[I'm cross-posting to the nettle list and a debian bug, so please take care when replying]
The issue is that there are some differences in generated nettle header files depending on architecture and compiler version.
Francois Gouget fgouget@free.fr writes:
Here is a proposed patch for the compiler version issue in nettle-stdint.h:
$ cat debian/patches/multiarch.patch --- a/aclocal.m4 +++ b/aclocal.m4 @@ -857,7 +857,7 @@ fi # shortcircut to system "stdint.h" # ------------------ PREPARE VARIABLES ------------------------------ if test "$GCC" = "yes" ; then -ac_cv_stdint_message="using gnu compiler "`$CC --version | head -1` +ac_cv_stdint_message="using gnu compiler $CC" else ac_cv_stdint_message="using $CC" fi
If we go this path, maybe just drop the conditional and unconditionally print "using $CC"? I'm not sure about the reason for displaying the version, but I guess some older gcc versions did stdint and/or inttypes.h differently.
If you have the time, it would be helpful to look at the latest version of AX_CREATE_STDINT_H (from autoconf archive) and see if it does anything differently. Nettle uses a pretty old version (which seems to work fine).
For GMP_NUMB_BITS here are some thoughts:
You must understand that nettle defines GMP_NUMB_BITS only if configured with --enable-mini-gmp. This configuration is not intended to be compatible with anything else, and should never be installed on a normal debian system. It's intended for small embedded systems which needs to verify digital signatures, but which consider the real libgmp too large.
- Is it really necessary to install version.h? IMHO the right place for other packages to figure out library versions is through some scripting in the configure script rather than through a header.
This has been requested by users. Not everyone uses autoconf. And it's very common practice, I think both gmp and gnutls have similar version defines.
- GMP_NUMB_BITS is already defined by libgmp-dev in gmp.h. More
preceisely
Exactly, and when not configuring with --enable-mini-gmp, that's the definitions which is used.
Getting into the details, Nettle's definition of GMP_NUMB_BITS conceptually belongs in mini-gmp.h. However, mini-gmp is a standalone package which doesn't use autoconf. And it has to be a preprocessor *constant*, so definiting it like sizeof(unsigned long) * CHAR_BIT won't cut it, since the preprocessor doesn't understand sizeof.
Therefore the definition, for the --enable-mini-gmp configuration which needs it, should be in a nettle include file. Then the cleanest way would be to omit the definition completely when not using --enable-mini-gmp.

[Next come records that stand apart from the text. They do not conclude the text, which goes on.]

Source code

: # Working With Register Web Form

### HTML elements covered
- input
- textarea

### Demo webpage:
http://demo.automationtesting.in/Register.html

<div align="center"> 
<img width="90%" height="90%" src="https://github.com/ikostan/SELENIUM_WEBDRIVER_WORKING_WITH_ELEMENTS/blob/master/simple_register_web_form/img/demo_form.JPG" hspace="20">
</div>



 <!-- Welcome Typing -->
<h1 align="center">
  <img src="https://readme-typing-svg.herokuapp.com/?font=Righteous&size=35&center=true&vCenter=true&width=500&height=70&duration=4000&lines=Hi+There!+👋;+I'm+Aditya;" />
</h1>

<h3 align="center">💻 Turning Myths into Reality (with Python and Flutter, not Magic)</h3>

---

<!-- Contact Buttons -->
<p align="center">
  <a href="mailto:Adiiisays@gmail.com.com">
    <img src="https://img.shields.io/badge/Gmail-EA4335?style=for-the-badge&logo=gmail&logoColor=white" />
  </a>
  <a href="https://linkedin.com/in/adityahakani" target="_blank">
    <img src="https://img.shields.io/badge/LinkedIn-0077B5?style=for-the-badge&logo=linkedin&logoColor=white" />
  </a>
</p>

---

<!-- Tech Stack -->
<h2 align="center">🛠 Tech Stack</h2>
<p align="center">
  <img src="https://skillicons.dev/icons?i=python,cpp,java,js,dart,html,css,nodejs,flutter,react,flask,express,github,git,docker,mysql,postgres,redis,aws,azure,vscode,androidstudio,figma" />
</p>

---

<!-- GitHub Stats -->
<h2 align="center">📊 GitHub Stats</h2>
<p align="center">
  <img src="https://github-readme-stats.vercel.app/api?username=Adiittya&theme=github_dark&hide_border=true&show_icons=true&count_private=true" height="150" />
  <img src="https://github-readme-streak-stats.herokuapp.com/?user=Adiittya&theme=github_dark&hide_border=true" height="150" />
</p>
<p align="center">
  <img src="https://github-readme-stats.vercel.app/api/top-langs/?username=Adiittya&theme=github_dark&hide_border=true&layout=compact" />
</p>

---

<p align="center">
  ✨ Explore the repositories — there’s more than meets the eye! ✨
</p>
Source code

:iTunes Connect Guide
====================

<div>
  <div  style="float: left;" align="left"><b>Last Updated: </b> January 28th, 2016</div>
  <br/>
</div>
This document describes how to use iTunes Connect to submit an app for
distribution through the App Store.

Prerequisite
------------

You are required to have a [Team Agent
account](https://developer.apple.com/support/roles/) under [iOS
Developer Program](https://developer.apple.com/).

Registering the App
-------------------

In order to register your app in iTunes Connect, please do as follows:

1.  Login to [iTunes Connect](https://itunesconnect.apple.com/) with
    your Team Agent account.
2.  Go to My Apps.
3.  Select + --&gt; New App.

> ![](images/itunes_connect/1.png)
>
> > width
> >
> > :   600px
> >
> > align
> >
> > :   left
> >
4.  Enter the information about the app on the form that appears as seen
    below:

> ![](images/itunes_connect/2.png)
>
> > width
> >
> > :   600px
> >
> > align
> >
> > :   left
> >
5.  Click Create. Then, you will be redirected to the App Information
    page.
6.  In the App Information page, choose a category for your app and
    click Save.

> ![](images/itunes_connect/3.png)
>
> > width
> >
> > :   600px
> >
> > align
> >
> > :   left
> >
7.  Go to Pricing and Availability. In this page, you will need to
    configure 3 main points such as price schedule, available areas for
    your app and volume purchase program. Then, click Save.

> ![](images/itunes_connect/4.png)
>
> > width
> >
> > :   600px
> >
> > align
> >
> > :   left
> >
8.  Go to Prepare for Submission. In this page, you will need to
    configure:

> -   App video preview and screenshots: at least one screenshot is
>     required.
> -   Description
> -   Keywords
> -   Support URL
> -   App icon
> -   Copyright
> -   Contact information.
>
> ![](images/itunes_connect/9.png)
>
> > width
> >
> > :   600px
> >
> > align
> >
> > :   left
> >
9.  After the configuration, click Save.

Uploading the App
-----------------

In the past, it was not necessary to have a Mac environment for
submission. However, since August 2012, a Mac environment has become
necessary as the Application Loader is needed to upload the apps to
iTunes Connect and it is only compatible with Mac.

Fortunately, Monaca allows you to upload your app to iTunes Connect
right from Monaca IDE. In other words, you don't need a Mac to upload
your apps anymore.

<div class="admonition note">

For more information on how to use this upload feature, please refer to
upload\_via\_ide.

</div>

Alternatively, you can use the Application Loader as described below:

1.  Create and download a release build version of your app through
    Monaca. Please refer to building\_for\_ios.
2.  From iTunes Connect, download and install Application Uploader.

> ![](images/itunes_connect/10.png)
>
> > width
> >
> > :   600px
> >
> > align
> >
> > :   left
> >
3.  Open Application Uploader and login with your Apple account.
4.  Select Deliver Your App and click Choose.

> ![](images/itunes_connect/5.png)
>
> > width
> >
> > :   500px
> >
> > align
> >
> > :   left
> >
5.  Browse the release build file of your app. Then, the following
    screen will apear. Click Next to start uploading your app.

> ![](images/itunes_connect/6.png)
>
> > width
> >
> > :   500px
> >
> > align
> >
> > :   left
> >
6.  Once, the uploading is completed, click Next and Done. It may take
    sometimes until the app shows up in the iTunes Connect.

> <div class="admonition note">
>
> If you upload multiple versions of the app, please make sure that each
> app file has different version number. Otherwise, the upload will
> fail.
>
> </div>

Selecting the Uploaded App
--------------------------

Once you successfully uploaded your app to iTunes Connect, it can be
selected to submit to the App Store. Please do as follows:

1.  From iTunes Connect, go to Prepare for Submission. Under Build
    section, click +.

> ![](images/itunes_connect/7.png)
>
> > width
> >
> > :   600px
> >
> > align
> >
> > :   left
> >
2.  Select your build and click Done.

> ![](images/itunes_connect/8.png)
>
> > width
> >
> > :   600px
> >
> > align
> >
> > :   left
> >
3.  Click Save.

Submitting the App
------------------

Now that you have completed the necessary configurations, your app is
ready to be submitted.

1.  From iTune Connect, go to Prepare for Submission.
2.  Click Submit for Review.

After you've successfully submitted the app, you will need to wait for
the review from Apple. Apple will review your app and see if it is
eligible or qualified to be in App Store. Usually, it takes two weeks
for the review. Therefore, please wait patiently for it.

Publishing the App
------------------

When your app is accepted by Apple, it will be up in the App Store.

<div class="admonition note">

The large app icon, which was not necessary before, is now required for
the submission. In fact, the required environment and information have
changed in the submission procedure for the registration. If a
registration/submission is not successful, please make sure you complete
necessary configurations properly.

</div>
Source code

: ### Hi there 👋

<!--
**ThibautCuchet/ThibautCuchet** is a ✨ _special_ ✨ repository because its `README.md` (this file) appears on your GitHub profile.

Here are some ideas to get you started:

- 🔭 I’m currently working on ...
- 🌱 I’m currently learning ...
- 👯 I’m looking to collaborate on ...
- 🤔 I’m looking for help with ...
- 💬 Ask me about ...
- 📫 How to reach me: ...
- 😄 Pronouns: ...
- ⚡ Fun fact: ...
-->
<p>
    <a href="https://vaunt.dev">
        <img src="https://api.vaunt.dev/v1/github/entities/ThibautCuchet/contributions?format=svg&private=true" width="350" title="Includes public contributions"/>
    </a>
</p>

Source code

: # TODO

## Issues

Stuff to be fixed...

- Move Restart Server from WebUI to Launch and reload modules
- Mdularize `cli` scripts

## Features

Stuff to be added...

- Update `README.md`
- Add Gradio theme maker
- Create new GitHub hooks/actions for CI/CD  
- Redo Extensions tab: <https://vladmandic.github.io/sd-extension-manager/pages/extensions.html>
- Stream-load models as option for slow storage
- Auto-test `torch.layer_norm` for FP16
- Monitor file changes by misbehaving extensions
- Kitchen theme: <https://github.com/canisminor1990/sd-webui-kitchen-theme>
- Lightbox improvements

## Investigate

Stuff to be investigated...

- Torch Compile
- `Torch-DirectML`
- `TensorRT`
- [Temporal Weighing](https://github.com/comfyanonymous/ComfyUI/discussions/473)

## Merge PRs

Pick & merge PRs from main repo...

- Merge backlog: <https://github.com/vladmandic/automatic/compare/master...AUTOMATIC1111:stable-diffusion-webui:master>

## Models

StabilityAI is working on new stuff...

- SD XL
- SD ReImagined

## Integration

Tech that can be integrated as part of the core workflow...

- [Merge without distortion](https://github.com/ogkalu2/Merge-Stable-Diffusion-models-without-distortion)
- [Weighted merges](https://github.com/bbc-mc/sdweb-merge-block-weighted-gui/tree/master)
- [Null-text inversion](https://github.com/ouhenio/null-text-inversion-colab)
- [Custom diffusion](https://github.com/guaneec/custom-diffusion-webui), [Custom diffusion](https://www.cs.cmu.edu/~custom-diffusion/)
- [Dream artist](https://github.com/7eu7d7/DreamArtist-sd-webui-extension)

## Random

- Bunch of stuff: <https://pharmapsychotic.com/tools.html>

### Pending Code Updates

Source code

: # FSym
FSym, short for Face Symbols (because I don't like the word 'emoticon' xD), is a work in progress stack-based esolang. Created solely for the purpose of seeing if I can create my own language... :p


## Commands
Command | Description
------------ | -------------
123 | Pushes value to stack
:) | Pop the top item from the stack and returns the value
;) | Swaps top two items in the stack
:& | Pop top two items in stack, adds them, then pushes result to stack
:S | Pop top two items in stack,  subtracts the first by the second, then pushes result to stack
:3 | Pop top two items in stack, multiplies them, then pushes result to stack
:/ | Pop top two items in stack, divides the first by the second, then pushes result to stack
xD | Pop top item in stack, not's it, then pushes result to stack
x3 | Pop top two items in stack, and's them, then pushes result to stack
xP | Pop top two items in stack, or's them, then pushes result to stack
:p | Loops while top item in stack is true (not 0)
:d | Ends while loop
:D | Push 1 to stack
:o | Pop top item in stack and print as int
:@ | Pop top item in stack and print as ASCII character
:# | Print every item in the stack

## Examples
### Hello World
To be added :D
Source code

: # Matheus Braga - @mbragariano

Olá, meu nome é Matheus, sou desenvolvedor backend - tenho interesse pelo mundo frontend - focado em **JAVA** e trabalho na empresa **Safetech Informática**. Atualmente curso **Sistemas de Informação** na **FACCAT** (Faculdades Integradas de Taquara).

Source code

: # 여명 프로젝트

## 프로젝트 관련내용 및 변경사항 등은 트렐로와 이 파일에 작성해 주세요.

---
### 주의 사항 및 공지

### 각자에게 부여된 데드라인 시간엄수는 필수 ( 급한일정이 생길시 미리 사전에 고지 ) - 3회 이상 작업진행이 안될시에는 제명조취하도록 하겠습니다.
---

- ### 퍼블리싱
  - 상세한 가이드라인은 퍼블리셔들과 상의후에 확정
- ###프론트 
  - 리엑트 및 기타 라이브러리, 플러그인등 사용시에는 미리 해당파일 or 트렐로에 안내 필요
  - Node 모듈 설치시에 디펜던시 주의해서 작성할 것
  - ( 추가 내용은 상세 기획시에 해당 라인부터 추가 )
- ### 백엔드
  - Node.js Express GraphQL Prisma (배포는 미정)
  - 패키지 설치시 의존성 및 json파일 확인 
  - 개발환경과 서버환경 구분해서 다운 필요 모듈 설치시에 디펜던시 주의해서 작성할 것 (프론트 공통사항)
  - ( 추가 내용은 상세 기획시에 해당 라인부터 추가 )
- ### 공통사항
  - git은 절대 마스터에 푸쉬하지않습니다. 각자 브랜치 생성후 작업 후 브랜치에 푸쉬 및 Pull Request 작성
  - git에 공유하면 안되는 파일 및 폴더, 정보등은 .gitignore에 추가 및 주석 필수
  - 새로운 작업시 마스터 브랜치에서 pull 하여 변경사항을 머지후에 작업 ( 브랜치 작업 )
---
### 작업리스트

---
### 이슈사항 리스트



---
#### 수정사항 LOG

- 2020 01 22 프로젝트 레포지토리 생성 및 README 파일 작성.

I haven't done that, because it would make the substitution logic harder, and because I was thinking that
#define NETTLE_USE_MINI_GMP 0 #if NETTLE_USE_MINI_GMP # define GMP_NUMB_BITS 64 #endif
is harmless whatever value appears in the second define. If it helps, I guess this could be changed into the architecture independent
#define NETTLE_USE_MINI_GMP 0 #if NETTLE_USE_MINI_GMP # define GMP_NUMB_BITS the moon is made of green cheese #endif
Opinions?
Regards, /Niels
On Sat 2015-05-23 04:37:40 -0400, Niels Möller wrote:
The issue is that there are some differences in generated nettle header files depending on architecture and compiler version.
If the differences are significant (e.g. if there are structs, functions, or #defines that are declared differently based on architecture and compiler version) then we can also just ship the .h files in /usr/include/${ARCH_TRIPLE}/nettle/ instead of /usr/include/nettle/. This can make the nettle-dev package co-installable across architectures. (e.g. nettle-dev:i386 could be installed alongside nettle-dev:amd64 without the files colliding, since they're at different places in the filesystem)
Take a look at the libgpg-error-dev package in debian, which ships its header files in the multi-arch include directories.
since nettle is using pkg-config instead of some kind of /usr/bin/nettle-config script, and pkg-config is already multi-arched, nettle-dev could do even better at being multi-arch compatible than libgpg-error-dev.
That said, if there are no significant differences in any of the architectures that debian supports, i don't think that embedding the exact version of the compiler used to generate the .h files is actually useful, and it would be great to reduce superfluous variance.